Triangle Hadoop Users Group
1 week ago

Slides from Intro to HBase presentation January 2012

Thanks to Chris Shain from Tresata for coming to Durham last night to talk about HBase.



TriHUG January 2012 Talk by Chris Shain
2 weeks ago

Next Meeting: January 17, 2012 @ Bronto Software

Title: Intro to Apache HBase by Chris Shain of Tresata

Location: Bronto Software in Durham, NC

RSVP

Abstract: Chris will provide an introduction to Apache HBase, aiming to discuss:

  1. What is HBase? (High level overview)
  2. Details of the HBase architecture
  3. How do clients interact with HBase?
  4. Some general HBase patterns and anti-patterns
  5. What are the use cases for HBase vs. Relational DB?
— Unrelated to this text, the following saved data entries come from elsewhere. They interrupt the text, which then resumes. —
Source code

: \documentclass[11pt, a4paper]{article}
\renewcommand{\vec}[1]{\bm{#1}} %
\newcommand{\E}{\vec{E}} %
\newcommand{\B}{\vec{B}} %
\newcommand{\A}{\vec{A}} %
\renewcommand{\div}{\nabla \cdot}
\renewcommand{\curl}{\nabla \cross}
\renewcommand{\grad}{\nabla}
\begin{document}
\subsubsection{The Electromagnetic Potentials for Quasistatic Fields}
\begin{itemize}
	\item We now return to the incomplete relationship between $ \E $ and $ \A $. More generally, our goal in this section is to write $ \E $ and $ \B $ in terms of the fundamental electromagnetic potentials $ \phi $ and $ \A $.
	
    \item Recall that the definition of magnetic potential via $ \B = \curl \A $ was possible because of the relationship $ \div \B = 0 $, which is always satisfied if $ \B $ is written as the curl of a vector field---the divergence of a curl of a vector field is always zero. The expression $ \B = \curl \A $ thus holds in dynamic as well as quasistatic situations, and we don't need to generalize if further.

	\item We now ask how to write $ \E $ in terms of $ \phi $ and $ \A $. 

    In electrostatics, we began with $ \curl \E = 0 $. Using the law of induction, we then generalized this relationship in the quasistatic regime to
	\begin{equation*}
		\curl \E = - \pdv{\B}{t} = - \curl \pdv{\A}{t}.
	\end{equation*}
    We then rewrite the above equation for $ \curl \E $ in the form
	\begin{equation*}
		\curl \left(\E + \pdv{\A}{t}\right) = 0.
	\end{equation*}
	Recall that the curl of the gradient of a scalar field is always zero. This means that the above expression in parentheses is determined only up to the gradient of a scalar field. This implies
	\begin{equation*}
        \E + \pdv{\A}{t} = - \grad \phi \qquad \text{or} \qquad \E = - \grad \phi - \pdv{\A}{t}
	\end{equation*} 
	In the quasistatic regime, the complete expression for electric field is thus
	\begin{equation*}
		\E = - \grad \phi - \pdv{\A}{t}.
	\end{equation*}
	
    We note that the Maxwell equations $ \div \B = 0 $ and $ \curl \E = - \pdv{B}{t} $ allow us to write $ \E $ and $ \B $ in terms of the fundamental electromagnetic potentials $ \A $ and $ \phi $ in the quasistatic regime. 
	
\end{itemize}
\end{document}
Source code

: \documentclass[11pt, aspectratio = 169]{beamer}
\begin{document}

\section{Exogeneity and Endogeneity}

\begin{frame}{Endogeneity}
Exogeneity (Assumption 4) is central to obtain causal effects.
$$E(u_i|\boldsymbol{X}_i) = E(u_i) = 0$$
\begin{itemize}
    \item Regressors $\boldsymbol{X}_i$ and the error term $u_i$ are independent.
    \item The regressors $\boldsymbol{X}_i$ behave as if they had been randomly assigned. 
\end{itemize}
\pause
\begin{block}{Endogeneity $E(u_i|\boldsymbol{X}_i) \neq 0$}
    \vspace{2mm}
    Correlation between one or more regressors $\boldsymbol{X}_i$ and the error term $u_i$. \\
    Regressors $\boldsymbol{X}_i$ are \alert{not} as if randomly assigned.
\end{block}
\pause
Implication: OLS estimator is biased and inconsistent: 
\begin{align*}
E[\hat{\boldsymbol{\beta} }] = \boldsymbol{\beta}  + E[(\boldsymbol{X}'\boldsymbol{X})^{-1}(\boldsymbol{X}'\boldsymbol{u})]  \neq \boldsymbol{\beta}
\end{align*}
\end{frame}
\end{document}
Bio: Chris Shain is the software development lead at Tresata, a provider of Big Data solutions for the financial industry in Charlotte NC. His background includes 7+ years of software development experience in the financial services industry, with a focus on customer-facing data management applications and data warehousing. Lately he works with Hadoop and HBase on data volumes in the multi-terabyte range, and tinkers with geographic information systems. He lives in Charlotte NC, and can be reached at chris@tresata.com or twitter @ChrisShain.

2 months ago

Slides from Alan Gates Presentation on Nov. 15, 2011

Thanks to Alan Gates of Hortonworks for the two excellent presentations on Apache Pig and Apache HCatalog. Links to the slides for the two talks are included below and are also available on Slideshare.

3 months ago

Slides from Oct. 11 TriHUG meeting featuring Josh Patterson of Cloudera

3 months ago

Next Meeting: November 15, 2011 @ Bronto Software

Our next meeting will be November 15 at Bronto Software.  The speaker will be Alan Gates, the author of Programming Pig and a member of the Hortonworks team.  RSVP here.

————-

Title:  New Features in Pig 0.9 and  Introducing HCatalog

Abstract:  Pig 0.9 added several features to make Pig a more powerful data processing platform, including macros, include statements, and the ability to embed Pig in Python for control flow.  We’ll cover these, talk about some new features that have been added since 0.9, and what’s next on Pig’s roadmap.

HCatalog is a table management and storage management layer for Hadoop that enables users with different data processing tools – Pig, MapReduce, Hive, Streaming – to more easily read and write data on the grid. HCatalog’s table abstraction presents users with a relational view of data in the Hadoop distributed file system (HDFS) and ensures that users need not worry about where or in what format their data is stored – RCFile format, text files, sequence files.  This talk will include an overview of HCatalog’s features and a discussion of its current roadmap.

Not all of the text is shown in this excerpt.